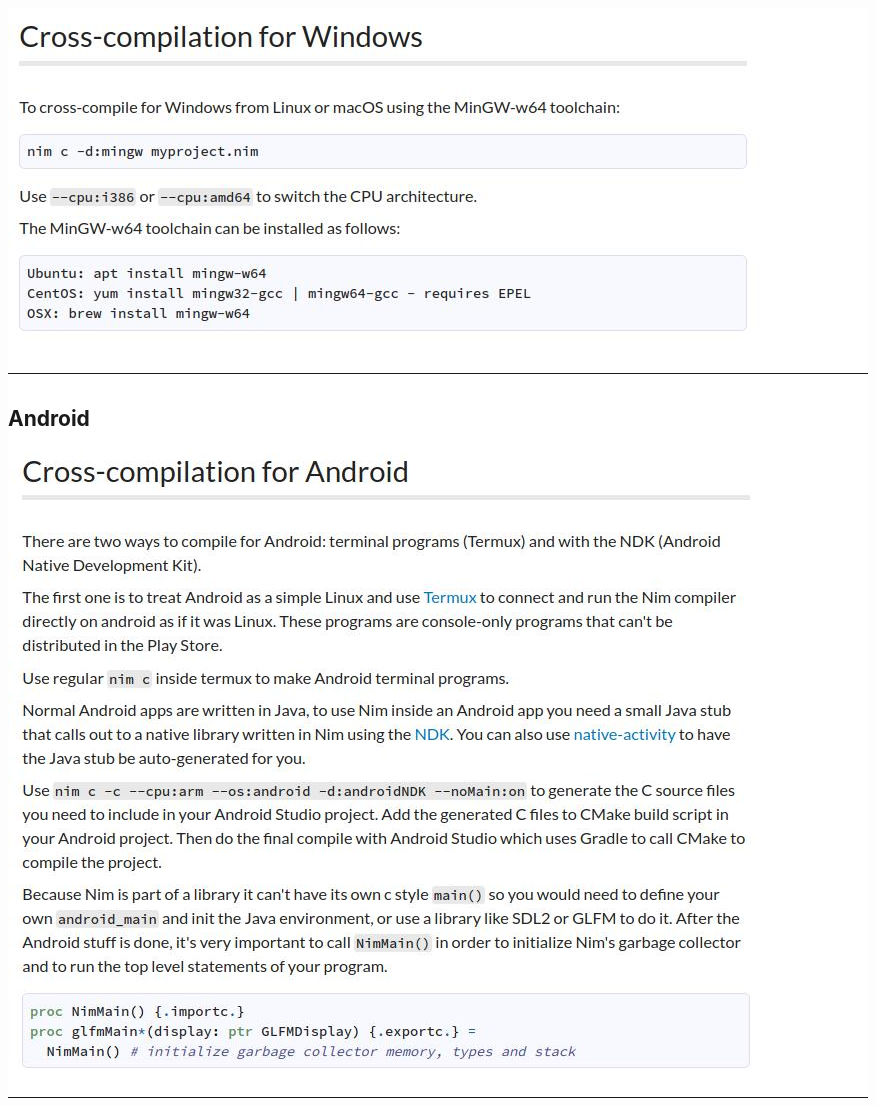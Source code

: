 ![](./Screenshot%20from%202021-07-02%2015-13-48.jpg)

---
## Android
![](./Screenshot%20from%202021-07-02%2015-14-45.jpg)

---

_Prompt_. Each of the records above needs to be transcribed exactly, apart from its pictures.

_Answer box_.
Source code

: ![](./Screenshot%20from%202021-07-02%2015-13-48.jpg)

---
## Android
![](./Screenshot%20from%202021-07-02%2015-14-45.jpg)

---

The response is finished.